I'm practicing with HTCondor-ce and need some help as i'm not very fluent at troubleshooting / configuration.

Test pilot jobs submitted by a CMS factory are failing a validation shell script when running in the execute node.
Apparently, the reason is that no env var is passed to the job:

Environment = ""

I verified that the shell script succeeds if I submit it from the condor-ce itself by adding environment = "PATH=/bin:/usr/local/bin:/usr/bin:/usr/local/sbin:/usr/sbin" in the submit file.

However, if i submit the same from an external machine, again no environment is passed to the job in the exec node. That seems to suggest that a few parameters are trimmed away.
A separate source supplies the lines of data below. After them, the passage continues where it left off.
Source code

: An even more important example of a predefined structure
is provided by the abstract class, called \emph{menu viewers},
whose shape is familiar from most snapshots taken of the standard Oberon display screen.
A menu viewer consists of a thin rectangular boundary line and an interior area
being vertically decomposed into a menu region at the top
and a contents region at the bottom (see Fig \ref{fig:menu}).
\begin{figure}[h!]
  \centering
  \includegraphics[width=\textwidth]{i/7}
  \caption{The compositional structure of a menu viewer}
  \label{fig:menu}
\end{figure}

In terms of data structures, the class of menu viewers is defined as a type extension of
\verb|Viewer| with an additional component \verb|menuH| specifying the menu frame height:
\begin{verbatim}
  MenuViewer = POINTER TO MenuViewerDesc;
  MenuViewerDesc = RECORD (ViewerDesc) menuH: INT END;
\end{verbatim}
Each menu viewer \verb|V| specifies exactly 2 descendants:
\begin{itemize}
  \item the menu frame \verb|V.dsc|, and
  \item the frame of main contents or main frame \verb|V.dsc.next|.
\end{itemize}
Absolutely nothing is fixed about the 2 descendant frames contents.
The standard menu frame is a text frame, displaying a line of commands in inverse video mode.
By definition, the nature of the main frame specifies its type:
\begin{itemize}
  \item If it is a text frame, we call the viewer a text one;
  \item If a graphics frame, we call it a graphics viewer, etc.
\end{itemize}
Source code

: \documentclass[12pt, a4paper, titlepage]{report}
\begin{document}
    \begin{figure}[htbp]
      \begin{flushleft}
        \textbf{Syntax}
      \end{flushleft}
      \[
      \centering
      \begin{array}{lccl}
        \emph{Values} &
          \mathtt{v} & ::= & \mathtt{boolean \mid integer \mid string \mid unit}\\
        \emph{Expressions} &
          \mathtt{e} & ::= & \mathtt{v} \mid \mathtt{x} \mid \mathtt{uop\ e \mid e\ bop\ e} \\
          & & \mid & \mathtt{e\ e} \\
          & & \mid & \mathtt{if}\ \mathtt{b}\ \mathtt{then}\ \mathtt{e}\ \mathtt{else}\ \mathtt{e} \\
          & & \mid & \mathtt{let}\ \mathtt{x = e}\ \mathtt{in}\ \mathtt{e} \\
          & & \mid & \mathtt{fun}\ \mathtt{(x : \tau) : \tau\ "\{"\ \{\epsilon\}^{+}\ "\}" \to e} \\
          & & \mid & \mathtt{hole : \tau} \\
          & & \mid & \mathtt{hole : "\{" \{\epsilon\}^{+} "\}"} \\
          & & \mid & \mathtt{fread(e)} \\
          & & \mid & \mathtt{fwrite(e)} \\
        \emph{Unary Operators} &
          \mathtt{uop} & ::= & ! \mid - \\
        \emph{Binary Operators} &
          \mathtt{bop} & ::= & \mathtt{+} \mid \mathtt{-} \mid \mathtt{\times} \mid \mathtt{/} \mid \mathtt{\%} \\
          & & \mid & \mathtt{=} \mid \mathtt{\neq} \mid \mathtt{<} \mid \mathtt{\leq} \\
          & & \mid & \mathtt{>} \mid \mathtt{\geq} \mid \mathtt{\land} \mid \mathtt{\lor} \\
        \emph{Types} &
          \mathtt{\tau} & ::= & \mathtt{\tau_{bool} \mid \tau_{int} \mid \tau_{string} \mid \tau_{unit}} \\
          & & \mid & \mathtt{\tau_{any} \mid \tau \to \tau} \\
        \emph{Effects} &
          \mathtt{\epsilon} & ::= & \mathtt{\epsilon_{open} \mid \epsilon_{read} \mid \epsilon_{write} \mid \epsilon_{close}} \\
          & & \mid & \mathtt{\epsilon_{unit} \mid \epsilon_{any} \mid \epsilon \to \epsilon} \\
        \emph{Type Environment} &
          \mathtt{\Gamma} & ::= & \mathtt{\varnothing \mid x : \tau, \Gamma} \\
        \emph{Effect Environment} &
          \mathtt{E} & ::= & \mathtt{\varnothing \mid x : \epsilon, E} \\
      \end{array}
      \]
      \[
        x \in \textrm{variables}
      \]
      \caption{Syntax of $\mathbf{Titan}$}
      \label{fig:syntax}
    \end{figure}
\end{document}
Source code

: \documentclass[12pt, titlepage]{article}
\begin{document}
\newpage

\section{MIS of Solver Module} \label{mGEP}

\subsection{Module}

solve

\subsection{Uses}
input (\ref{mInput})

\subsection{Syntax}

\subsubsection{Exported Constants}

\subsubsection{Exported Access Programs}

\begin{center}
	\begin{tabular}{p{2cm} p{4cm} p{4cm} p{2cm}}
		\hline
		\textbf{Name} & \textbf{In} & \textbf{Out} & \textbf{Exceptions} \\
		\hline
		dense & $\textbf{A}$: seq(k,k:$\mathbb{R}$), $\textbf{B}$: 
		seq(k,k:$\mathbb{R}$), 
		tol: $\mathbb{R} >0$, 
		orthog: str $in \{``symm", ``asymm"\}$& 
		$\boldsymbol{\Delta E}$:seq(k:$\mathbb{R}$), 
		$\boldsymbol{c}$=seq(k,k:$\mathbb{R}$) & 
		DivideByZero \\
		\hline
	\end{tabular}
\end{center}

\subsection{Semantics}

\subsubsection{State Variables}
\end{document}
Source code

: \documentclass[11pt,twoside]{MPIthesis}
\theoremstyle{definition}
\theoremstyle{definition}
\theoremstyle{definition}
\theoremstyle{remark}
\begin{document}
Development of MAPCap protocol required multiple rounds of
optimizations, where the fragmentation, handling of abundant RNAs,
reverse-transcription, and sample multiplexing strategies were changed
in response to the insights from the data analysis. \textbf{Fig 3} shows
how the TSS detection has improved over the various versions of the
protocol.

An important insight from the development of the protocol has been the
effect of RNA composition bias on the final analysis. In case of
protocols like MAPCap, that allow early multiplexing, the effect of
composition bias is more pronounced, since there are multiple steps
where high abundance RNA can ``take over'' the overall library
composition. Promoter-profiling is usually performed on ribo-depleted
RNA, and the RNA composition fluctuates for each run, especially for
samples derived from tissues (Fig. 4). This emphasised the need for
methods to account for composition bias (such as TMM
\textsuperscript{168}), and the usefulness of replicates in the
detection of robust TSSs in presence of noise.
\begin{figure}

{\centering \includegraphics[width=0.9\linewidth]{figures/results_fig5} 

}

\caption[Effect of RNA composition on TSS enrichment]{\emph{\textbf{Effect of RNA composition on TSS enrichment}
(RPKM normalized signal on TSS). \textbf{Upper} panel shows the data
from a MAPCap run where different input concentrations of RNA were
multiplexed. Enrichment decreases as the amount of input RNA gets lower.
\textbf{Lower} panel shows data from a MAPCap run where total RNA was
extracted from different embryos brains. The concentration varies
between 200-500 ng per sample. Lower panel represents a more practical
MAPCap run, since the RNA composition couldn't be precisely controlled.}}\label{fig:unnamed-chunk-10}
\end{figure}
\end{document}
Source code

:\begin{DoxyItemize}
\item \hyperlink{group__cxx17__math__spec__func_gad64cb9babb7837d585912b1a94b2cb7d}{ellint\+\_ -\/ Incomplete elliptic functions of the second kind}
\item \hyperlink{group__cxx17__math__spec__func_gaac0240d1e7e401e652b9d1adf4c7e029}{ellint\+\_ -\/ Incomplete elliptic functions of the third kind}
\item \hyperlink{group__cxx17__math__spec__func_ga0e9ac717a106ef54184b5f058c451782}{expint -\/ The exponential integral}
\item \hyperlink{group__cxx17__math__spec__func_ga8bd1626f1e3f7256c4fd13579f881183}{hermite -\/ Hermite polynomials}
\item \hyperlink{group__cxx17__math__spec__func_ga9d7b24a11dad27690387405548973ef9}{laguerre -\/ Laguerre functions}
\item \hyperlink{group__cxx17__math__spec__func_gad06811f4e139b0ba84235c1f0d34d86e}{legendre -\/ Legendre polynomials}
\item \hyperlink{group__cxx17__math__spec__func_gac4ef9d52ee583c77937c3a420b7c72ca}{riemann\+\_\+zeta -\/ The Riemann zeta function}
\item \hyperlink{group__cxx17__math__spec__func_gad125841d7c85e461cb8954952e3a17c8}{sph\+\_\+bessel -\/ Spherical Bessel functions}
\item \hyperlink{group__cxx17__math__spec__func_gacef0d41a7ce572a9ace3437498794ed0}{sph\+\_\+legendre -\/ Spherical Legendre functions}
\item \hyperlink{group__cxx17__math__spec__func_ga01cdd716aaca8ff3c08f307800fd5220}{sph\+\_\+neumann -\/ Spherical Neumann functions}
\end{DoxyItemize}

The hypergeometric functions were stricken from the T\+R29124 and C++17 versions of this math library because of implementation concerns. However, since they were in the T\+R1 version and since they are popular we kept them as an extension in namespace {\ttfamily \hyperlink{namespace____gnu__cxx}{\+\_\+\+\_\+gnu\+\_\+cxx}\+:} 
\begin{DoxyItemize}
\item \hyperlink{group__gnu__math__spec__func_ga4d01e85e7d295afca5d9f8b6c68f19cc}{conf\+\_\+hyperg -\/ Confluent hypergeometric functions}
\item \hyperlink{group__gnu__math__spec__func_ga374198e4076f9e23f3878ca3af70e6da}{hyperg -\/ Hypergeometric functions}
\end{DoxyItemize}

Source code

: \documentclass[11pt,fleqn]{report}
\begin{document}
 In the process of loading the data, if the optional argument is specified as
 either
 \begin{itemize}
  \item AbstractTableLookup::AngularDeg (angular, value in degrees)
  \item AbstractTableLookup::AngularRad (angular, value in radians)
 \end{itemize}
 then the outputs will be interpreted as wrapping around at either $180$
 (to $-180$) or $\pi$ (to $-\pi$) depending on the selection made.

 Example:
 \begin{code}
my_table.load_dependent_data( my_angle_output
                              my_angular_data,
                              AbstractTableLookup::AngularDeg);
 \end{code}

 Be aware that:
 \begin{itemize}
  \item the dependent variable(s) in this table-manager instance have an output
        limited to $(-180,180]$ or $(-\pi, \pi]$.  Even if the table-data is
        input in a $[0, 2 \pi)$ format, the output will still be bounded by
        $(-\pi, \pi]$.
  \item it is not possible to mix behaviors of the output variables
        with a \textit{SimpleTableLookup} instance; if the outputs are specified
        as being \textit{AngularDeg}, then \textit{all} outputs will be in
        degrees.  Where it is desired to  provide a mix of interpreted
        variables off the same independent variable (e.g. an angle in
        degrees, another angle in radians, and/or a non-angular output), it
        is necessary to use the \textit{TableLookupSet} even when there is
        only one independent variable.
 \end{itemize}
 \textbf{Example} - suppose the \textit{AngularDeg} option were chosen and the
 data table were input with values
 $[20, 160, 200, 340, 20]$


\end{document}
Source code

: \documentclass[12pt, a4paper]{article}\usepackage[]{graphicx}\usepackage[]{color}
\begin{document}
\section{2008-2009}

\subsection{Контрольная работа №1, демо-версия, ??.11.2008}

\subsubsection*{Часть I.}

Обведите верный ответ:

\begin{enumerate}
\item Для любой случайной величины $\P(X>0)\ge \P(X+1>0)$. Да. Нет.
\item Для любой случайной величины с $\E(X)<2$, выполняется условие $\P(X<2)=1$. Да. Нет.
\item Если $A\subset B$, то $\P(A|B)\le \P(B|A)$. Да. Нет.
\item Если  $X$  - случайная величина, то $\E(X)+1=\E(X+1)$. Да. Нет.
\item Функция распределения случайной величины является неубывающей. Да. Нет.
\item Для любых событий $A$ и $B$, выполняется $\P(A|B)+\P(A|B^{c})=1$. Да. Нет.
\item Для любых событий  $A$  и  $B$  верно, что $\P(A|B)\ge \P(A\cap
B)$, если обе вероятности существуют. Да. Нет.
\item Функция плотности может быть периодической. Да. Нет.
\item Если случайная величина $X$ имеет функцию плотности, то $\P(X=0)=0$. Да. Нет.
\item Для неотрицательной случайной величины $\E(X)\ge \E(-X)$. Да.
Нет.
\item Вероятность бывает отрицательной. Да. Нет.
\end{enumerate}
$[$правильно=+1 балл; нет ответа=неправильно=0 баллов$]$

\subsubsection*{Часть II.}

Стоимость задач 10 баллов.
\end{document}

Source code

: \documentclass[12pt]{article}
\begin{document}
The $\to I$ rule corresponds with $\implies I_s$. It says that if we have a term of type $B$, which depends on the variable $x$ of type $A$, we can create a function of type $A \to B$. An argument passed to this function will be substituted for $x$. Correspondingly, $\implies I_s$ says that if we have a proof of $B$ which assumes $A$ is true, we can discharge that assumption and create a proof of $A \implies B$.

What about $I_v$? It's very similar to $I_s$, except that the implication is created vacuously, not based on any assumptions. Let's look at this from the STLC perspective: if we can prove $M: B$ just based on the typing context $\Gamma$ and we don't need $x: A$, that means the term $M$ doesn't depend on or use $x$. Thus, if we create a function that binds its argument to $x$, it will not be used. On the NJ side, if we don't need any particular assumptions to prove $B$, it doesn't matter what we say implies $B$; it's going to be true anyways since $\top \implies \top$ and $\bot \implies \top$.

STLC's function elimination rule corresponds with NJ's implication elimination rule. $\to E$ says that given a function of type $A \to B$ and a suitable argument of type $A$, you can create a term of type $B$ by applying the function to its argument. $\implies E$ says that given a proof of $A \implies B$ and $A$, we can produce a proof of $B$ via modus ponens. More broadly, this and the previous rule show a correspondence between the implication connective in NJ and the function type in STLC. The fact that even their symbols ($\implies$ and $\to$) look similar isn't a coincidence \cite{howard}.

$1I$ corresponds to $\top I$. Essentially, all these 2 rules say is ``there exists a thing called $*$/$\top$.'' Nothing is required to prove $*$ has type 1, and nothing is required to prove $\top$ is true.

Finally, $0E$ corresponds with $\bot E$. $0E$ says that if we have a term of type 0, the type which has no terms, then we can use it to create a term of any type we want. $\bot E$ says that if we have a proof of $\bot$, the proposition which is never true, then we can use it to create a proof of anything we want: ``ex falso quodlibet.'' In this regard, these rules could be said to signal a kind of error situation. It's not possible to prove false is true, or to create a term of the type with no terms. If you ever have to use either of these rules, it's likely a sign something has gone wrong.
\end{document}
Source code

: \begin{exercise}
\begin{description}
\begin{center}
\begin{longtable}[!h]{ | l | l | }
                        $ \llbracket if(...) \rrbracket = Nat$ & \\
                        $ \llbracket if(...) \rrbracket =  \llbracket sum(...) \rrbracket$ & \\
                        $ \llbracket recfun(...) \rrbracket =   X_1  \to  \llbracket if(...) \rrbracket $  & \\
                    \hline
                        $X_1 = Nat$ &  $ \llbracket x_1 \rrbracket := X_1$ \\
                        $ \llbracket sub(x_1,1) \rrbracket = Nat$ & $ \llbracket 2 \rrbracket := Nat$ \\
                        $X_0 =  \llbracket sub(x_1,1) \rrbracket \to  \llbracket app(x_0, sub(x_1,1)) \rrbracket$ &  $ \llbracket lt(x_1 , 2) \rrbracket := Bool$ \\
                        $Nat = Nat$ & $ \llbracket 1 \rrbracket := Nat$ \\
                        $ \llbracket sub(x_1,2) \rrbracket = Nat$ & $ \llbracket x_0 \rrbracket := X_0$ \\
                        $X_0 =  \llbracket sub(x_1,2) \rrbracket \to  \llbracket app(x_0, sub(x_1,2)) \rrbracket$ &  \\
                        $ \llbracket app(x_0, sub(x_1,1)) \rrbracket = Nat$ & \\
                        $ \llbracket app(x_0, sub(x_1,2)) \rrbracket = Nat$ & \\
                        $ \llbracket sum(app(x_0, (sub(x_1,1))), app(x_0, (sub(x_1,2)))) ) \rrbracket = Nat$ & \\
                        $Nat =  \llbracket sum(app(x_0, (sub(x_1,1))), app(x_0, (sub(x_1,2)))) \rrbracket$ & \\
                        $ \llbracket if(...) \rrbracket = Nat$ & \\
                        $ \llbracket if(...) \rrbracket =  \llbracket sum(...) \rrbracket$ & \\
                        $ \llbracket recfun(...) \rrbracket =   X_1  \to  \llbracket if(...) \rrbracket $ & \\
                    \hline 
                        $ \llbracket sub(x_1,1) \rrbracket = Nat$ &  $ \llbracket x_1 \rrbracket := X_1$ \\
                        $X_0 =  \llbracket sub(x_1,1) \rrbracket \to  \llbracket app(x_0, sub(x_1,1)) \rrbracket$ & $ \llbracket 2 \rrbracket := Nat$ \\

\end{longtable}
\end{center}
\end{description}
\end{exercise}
I think that JobRouter should be where such submission parameters might be altered but i'm not sure at all and some simpler misconfiguration could explain this problem.

A couple of questions:

1) For jobs I submit there are logfiles such as /var/log/condor-ce/GridmanagerLog.dteam039
containing a line such as:

09/17/18 15:08:10 (D_ALWAYS:2) [4098033] GAHP[4098037] <- 'CONDOR_JOB_SUBMIT [SNIP] Environment\ =\ "PATH=/bin:/usr/local/bin:/usr/bin:/usr/local/sbin:/usr/sbin"; [SNIP]

where i can see the submit file content,
however there is no similar file for the cms user: /var/log/condor-ce/GridmanagerLog.pilcms017 Is there a way to compare the job parameters "before" and "after" the routing?

2) Does someone have a few examples of jobrouting configuration for a WLCG like HTCondor-CE ? Currently i'm looking at https://opensciencegrid.org/docs/compute-element/job-router-recipes/ . If the examples there are mostly adequate for a non OSG CE I can go on and refere to those ones.

Thanks for any help, bye

Stefano